▶ _What to work on_:
Write the listing out again exactly as it stands, with no images.

▶ _Extracted records_:
━━━

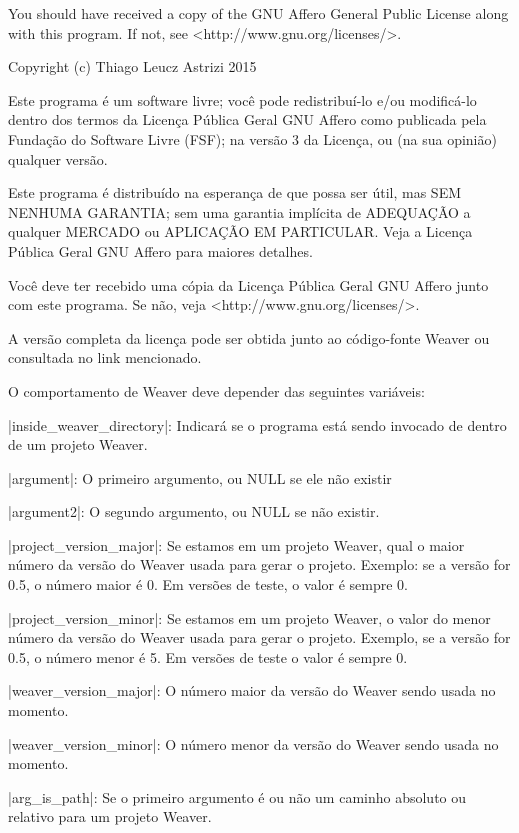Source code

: You should have received a copy of the GNU Affero General Public
License along with this program.  If not, see
<http://www.gnu.org/licenses/>.

\linha

Copyright (c) Thiago Leucz Astrizi 2015

Este programa é um software livre; você pode redistribuí-lo e/ou
modificá-lo dentro dos termos da Licença Pública Geral GNU Affero como
publicada pela Fundação do Software Livre (FSF); na versão 3 da
Licença, ou (na sua opinião) qualquer versão.

Este programa é distribuído na esperança de que possa ser útil,
mas SEM NENHUMA GARANTIA; sem uma garantia implícita de ADEQUAÇÃO
a qualquer MERCADO ou APLICAÇÃO EM PARTICULAR. Veja a
Licença Pública Geral GNU Affero para maiores detalhes.

Você deve ter recebido uma cópia da Licença Pública Geral GNU Affero
junto com este programa. Se não, veja
<http://www.gnu.org/licenses/>.
\alinhanormal
\linha\espaco{5mm}

A versão completa da licença pode ser obtida junto ao código-fonte
Weaver ou consultada no link mencionado.


O comportamento de Weaver deve depender das seguintes variáveis:

|inside_weaver_directory|: Indicará se o programa está sendo
  invocado de dentro de um projeto Weaver.

|argument|: O primeiro argumento, ou NULL se ele não existir

|argument2|: O segundo argumento, ou NULL se não existir.

|project_version_major|: Se estamos em um projeto Weaver, qual o
  maior número da versão do Weaver usada para gerar o
  projeto. Exemplo: se a versão for 0.5, o número maior é 0. Em
  versões de teste, o valor é sempre 0.

|project_version_minor|: Se estamos em um projeto Weaver, o valor
  do menor número da versão do Weaver usada para gerar o
  projeto. Exemplo, se a versão for 0.5, o número menor é 5. Em
  versões de teste o valor é sempre 0.

|weaver_version_major|: O número maior da versão do Weaver sendo
  usada no momento.

|weaver_version_minor|: O número menor da versão do Weaver sendo
  usada no momento.

|arg_is_path|: Se o primeiro argumento é ou não um caminho
  absoluto ou relativo para um projeto Weaver.

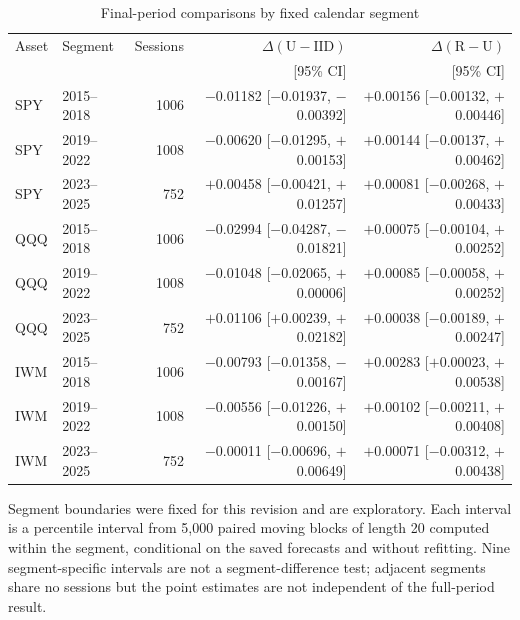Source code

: \begin{table}[!htbp]\centering\small\setlength{\tabcolsep}{6pt}
\caption{Final-period comparisons by fixed calendar segment}\label{tab:segments}
\begin{tabular}{llrrr}\toprule
Asset & Segment & Sessions & $\Delta(\mathrm U-\mathrm{IID})$ & $\Delta(\mathrm R-\mathrm U)$\\
 & & & [95\% CI] & [95\% CI]\\\midrule
SPY & 2015--2018 & 1006 & $-$0.01182 [$-$0.01937, $-$0.00392] & $+$0.00156 [$-$0.00132, $+$0.00446]\\
SPY & 2019--2022 & 1008 & $-$0.00620 [$-$0.01295, $+$0.00153] & $+$0.00144 [$-$0.00137, $+$0.00462]\\
SPY & 2023--2025 & 752 & $+$0.00458 [$-$0.00421, $+$0.01257] & $+$0.00081 [$-$0.00268, $+$0.00433]\\
\midrule
QQQ & 2015--2018 & 1006 & $-$0.02994 [$-$0.04287, $-$0.01821] & $+$0.00075 [$-$0.00104, $+$0.00252]\\
QQQ & 2019--2022 & 1008 & $-$0.01048 [$-$0.02065, $+$0.00006] & $+$0.00085 [$-$0.00058, $+$0.00252]\\
QQQ & 2023--2025 & 752 & $+$0.01106 [$+$0.00239, $+$0.02182] & $+$0.00038 [$-$0.00189, $+$0.00247]\\
\midrule
IWM & 2015--2018 & 1006 & $-$0.00793 [$-$0.01358, $-$0.00167] & $+$0.00283 [$+$0.00023, $+$0.00538]\\
IWM & 2019--2022 & 1008 & $-$0.00556 [$-$0.01226, $+$0.00150] & $+$0.00102 [$-$0.00211, $+$0.00408]\\
IWM & 2023--2025 & 752 & $-$0.00011 [$-$0.00696, $+$0.00649] & $+$0.00071 [$-$0.00312, $+$0.00438]\\
\bottomrule\end{tabular}
\par\smallskip\parbox{0.98\linewidth}{\footnotesize Segment boundaries were fixed for this revision and are exploratory. Each interval is a percentile interval from 5,000 paired moving blocks of length 20 computed within the segment, conditional on the saved forecasts and without refitting. Nine segment-specific intervals are not a segment-difference test; adjacent segments share no sessions but the point estimates are not independent of the full-period result.}
\end{table}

━━━

▶ _Response_:
Source code

: You should have received a copy of the GNU Affero General Public
License along with this program.  If not, see
<http://www.gnu.org/licenses/>.

\linha

Copyright (c) Thiago Leucz Astrizi 2015

Este programa é um software livre; você pode redistribuí-lo e/ou
modificá-lo dentro dos termos da Licença Pública Geral GNU Affero como
publicada pela Fundação do Software Livre (FSF); na versão 3 da
Licença, ou (na sua opinião) qualquer versão.

Este programa é distribuído na esperança de que possa ser útil,
mas SEM NENHUMA GARANTIA; sem uma garantia implícita de ADEQUAÇÃO
a qualquer MERCADO ou APLICAÇÃO EM PARTICULAR. Veja a
Licença Pública Geral GNU Affero para maiores detalhes.

Você deve ter recebido uma cópia da Licença Pública Geral GNU Affero
junto com este programa. Se não, veja
<http://www.gnu.org/licenses/>.
\alinhanormal
\linha\espaco{5mm}

A versão completa da licença pode ser obtida junto ao código-fonte
Weaver ou consultada no link mencionado.


O comportamento de Weaver deve depender das seguintes variáveis:

|inside_weaver_directory|: Indicará se o programa está sendo
  invocado de dentro de um projeto Weaver.

|argument|: O primeiro argumento, ou NULL se ele não existir

|argument2|: O segundo argumento, ou NULL se não existir.

|project_version_major|: Se estamos em um projeto Weaver, qual o
  maior número da versão do Weaver usada para gerar o
  projeto. Exemplo: se a versão for 0.5, o número maior é 0. Em
  versões de teste, o valor é sempre 0.

|project_version_minor|: Se estamos em um projeto Weaver, o valor
  do menor número da versão do Weaver usada para gerar o
  projeto. Exemplo, se a versão for 0.5, o número menor é 5. Em
  versões de teste o valor é sempre 0.

|weaver_version_major|: O número maior da versão do Weaver sendo
  usada no momento.

|weaver_version_minor|: O número menor da versão do Weaver sendo
  usada no momento.

|arg_is_path|: Se o primeiro argumento é ou não um caminho
  absoluto ou relativo para um projeto Weaver.

Source code

: \begin{table}[!htbp]\centering\small\setlength{\tabcolsep}{6pt}
\caption{Final-period comparisons by fixed calendar segment}\label{tab:segments}
\begin{tabular}{llrrr}\toprule
Asset & Segment & Sessions & $\Delta(\mathrm U-\mathrm{IID})$ & $\Delta(\mathrm R-\mathrm U)$\\
 & & & [95\% CI] & [95\% CI]\\\midrule
SPY & 2015--2018 & 1006 & $-$0.01182 [$-$0.01937, $-$0.00392] & $+$0.00156 [$-$0.00132, $+$0.00446]\\
SPY & 2019--2022 & 1008 & $-$0.00620 [$-$0.01295, $+$0.00153] & $+$0.00144 [$-$0.00137, $+$0.00462]\\
SPY & 2023--2025 & 752 & $+$0.00458 [$-$0.00421, $+$0.01257] & $+$0.00081 [$-$0.00268, $+$0.00433]\\
\midrule
QQQ & 2015--2018 & 1006 & $-$0.02994 [$-$0.04287, $-$0.01821] & $+$0.00075 [$-$0.00104, $+$0.00252]\\
QQQ & 2019--2022 & 1008 & $-$0.01048 [$-$0.02065, $+$0.00006] & $+$0.00085 [$-$0.00058, $+$0.00252]\\
QQQ & 2023--2025 & 752 & $+$0.01106 [$+$0.00239, $+$0.02182] & $+$0.00038 [$-$0.00189, $+$0.00247]\\
\midrule
IWM & 2015--2018 & 1006 & $-$0.00793 [$-$0.01358, $-$0.00167] & $+$0.00283 [$+$0.00023, $+$0.00538]\\
IWM & 2019--2022 & 1008 & $-$0.00556 [$-$0.01226, $+$0.00150] & $+$0.00102 [$-$0.00211, $+$0.00408]\\
IWM & 2023--2025 & 752 & $-$0.00011 [$-$0.00696, $+$0.00649] & $+$0.00071 [$-$0.00312, $+$0.00438]\\
\bottomrule\end{tabular}
\par\smallskip\parbox{0.98\linewidth}{\footnotesize Segment boundaries were fixed for this revision and are exploratory. Each interval is a percentile interval from 5,000 paired moving blocks of length 20 computed within the segment, conditional on the saved forecasts and without refitting. Nine segment-specific intervals are not a segment-difference test; adjacent segments share no sessions but the point estimates are not independent of the full-period result.}
\end{table}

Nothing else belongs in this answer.